Did You Know There are Caves on Kilimanjaro? | Kilimanjaro Sunrise
Kilimanjaro is the iconic free-standing volcano in Tanzania. It is famous for its towering summit, magnificent glaciers, and challenging trekking routes. Yet, beneath this majestic mountain lies a hidden world of caves that have played a vital role in the history of its exploration. In the past, these caves on Kilimanjaro served as shelters for explorers as well as porters. In this article, we will delve into the fascinating world of Kilimanjaro’s caves and how porters used them as a refuge during arduous climbs.
The Geological Marvel
Kilimanjaro, a dormant stratovolcano, has three main cones: Kibo, Mawenzi, and Shira. The caves are on the slopes of these cones. Volcanic activity formed the caves. This includes the accumulation of lava tubes and the erosion of volcanic rocks over millions of years.
The Caves of Kilimanjaro
Mawenzi Caves: The Mawenzi Cone, the second-highest peak on Kilimanjaro, is known for its rugged terrain and caves. These caves, often referred to as Mawenzi Tarn Caves, provide shelter to trekkers and porters alike. They offer a refuge from the unpredictable and harsh weather conditions that can occur at high altitudes.
School Hut Cave: Located near the School Hut, this cave is a common resting spot for climbers. Porters often take breaks here while trekkers acclimatize to the altitude. You’ll see these caves on the Rongai route.
Marangu Route Caves: The Marangu Route, also known as the “Coca-Cola” route, is unique for its huts rather than tents. However, porters on this route can be found using natural caves as rest stops.
Beyond their practical uses, these caves hold cultural significance in the local Chagga tribe’s history. The Chagga people have lived in the Kilimanjaro region for centuries and have developed traditions and legends associated with the mountain and its caves. Many Chagga tales involve spirits, wildlife, and supernatural beings dwelling within these caverns.
Porters have ceased using the caves for sleeping due to a significant shift in regulations and policies enacted in 1991. The Tanzanian government and the Kilimanjaro National Park introduced a series of new rules. These regulations now mandate that all trekkers must climb with a registered and licensed guide. You must register to climb Kilimanjaro. The guide assumes responsibility for logging the details of climbers at each specified campsite. Camping outside of designated campsites is strictly forbidden. They also banned the use of caves for shelter. Park Rangers enforce these rules.
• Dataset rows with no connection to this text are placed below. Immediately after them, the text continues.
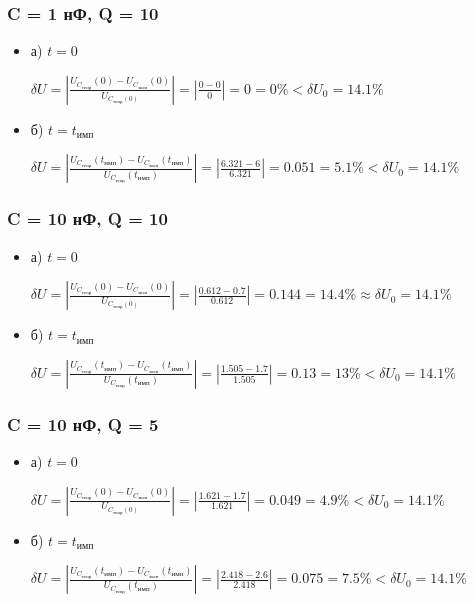 \documentclass[a4paper,14pt]{extarticle}
\begin{document}
\subsubsection{C = 1 нФ, Q = 10}

\begin{itemize}
	\item[] а) $t = 0$

	$\delta U = \left| \frac{U_{C_\text{теор}}(0) - U_{C_\text{эксп}}(0)}{U_{C_\text{теор}(0)}} \right| = \left| \frac{0 - 0}{0} \right| = 0 = 0\% < \delta U_0 = 14.1\%$

	\item[] б) $t = t_\text{имп}$

	$\delta U = \left| \frac{U_{C_\text{теор}}(t_\text{имп}) - U_{C_\text{эксп}}(t_\text{имп})}{U_{C_\text{теор}}(t_\text{имп})} \right| = \left| \frac{6.321 - 6}{6.321} \right| = 0.051 = 5.1\% < \delta U_0 = 14.1\%$
\end{itemize}

\subsubsection{C = 10 нФ, Q = 10}

\begin{itemize}
	\item[] а) $t = 0$

	$\delta U = \left| \frac{U_{C_\text{теор}}(0) - U_{C_\text{эксп}}(0)}{U_{C_\text{теор}(0)}} \right| = \left| \frac{0.612 - 0.7}{0.612} \right| = 0.144 = 14.4\% \approx \delta U_0 = 14.1\%$

	\item[] б) $t = t_\text{имп}$

	$\delta U = \left| \frac{U_{C_\text{теор}}(t_\text{имп}) - U_{C_\text{эксп}}(t_\text{имп})}{U_{C_\text{теор}}(t_\text{имп})} \right| = \left| \frac{1.505 - 1.7}{1.505} \right| = 0.13 = 13\% < \delta U_0 = 14.1\%$
\end{itemize}

\subsubsection{C = 10 нФ, Q = 5}

\begin{itemize}
	\item[] а) $t = 0$

	$\delta U = \left| \frac{U_{C_\text{теор}}(0) - U_{C_\text{эксп}}(0)}{U_{C_\text{теор}(0)}} \right| = \left| \frac{1.621 - 1.7}{1.621} \right| = 0.049 = 4.9\% < \delta U_0 = 14.1\%$

	\item[] б) $t = t_\text{имп}$

	$\delta U = \left| \frac{U_{C_\text{теор}}(t_\text{имп}) - U_{C_\text{эксп}}(t_\text{имп})}{U_{C_\text{теор}}(t_\text{имп})} \right| = \left| \frac{2.418 - 2.6}{2.418} \right| = 0.075 = 7.5\% < \delta U_0 = 14.1\%$
\end{itemize}
\end{document}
The decision to cease the use of caves by porters was driven by a critical concern related to their previous practices. In the past, porters often lit fires within these caves to keep warm during the climbs. Unfortunately, this practice resulted in severe consequences. These consequences included blindness due to the smoke. There were also fatalities due to asphyxiation. Consequently, in the interest of safety and environmental preservation, the ban on cave usage became necessary.
The caves of Kilimanjaro are more than just geological formations; they are an integral part of the mountain’s history and a crucial component of modern-day expeditions. As trekkers push themselves to reach the summit, they often pass by these hidden shelters, unaware of the role they play in supporting the dedicated porters who make these climbs possible. It’s important to recognize and appreciate the often unsung heroes who used to find solace and respite within these caves.